Before then, the island will serve as a testing ground for a new government-driven health and safety program that will be rolled out in destinations all across Indonesia.
According to a press statement made by Ni Wayan Giri Adnyani, secretary of Indonesia’s Ministry of Tourism and Creative Economy, Bali may reopen to international visitors in October, alongside other regions that have so far seen low rates of Covid-19 transmission. These include Yogyakarta on Java, as well as Batam and Bintan in the Riau Islands, the latter a popular beach escape for weekending Singapore residents. Another area under consideration is Manado in North Sulawesi, the gateway to the diving hot spots of Bunaken National Park and the Lembeh Strait.
In the same statement, Giri said the Indonesian tourism ministry is now developing what it calls the Cleanliness, Health, and Safety program, or CHS, in line with the new demands of post-pandemic travelers. He explained that the CHS movement “aims to increase tourist confidence in Indonesian destinations and the industry after Covid-19” and will help speed up the recovery of the local hospitality and tourism sector.
Before implementing CHS nationwide—which will involve the verification, audit, and certification of attractions, hotels, and establishments by relevant organizations—the initial stage is set to begin with a pilot project in Bali. This is expected to happen first in the upscale resort area of Nusa Dua, a choice that Bali’s deputy governor Tjokorda Oka Artha Ardana Sukawati said was a natural one, given how it is “physically isolated, far from settlements, and with complete [tourist] facilities.”

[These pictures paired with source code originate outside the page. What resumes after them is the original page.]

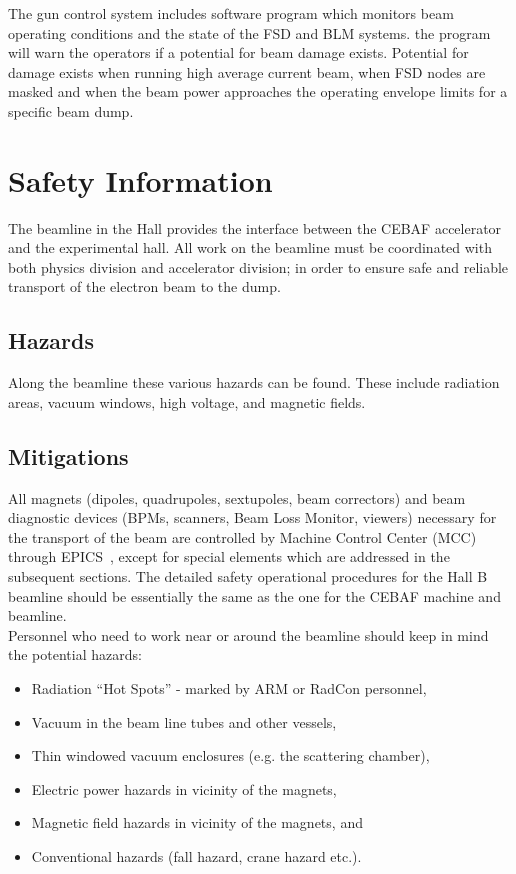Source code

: {The gun control system includes software program which monitors beam 
operating conditions and the state of the FSD and BLM systems. the program 
will warn the operators if a potential for beam damage exists. Potential for 
damage exists when running high average current beam, when FSD nodes are 
masked and when the beam power approaches the operating envelope limits for a 
specific beam dump.


\section{Safety Information}

}



%
%

The beamline in the Hall provides the interface between the CEBAF accelerator
and the experimental hall.   All work on the beamline must be coordinated 
with both physics division and accelerator division; in order to ensure
safe and reliable transport of the electron beam to the dump.

\subsection{Hazards}

Along the beamline these various hazards can be found.  These include
radiation areas, vacuum windows, high voltage, and magnetic fields.

\subsection{Mitigations}

All magnets (dipoles, quadrupoles, sextupoles, beam correctors) and beam 
diagnostic devices (BPMs, scanners, Beam Loss Monitor, viewers) necessary for 
the transport of the beam are controlled by Machine Control Center (MCC) 
through EPICS~\cite{EPICSwww}, except for special elements which are addressed in the 
subsequent sections. The detailed safety operational procedures for the Hall 
B beamline should be essentially the same as the one for the CEBAF machine 
and beamline.\\ 
  
\noindent{}Personnel who need to work near or around the beamline should keep in mind the potential hazards:
\begin{itemize}
  \item Radiation ``Hot Spots'' - marked by ARM or RadCon personnel,
  \item Vacuum in the beam line tubes and other vessels,
  \item Thin windowed vacuum enclosures (e.g. the scattering chamber),
  \item Electric power hazards in vicinity of the magnets,
  \item Magnetic field hazards in vicinity of the magnets, and
  \item Conventional hazards (fall hazard, crane hazard etc.).
\end{itemize}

Of course, the gradual reopening of Bali to international tourism remains dependent on how the province flattens the curve over the coming weeks and months. This morning, local news outlets reported that more than 71 percent of all confirmed Covid-19 patients on the island had recovered from the disease. Bali has recorded a total of 384 infections as of May 18, a fraction of the numbers seen coronavirus “red zones” elsewhere in the country.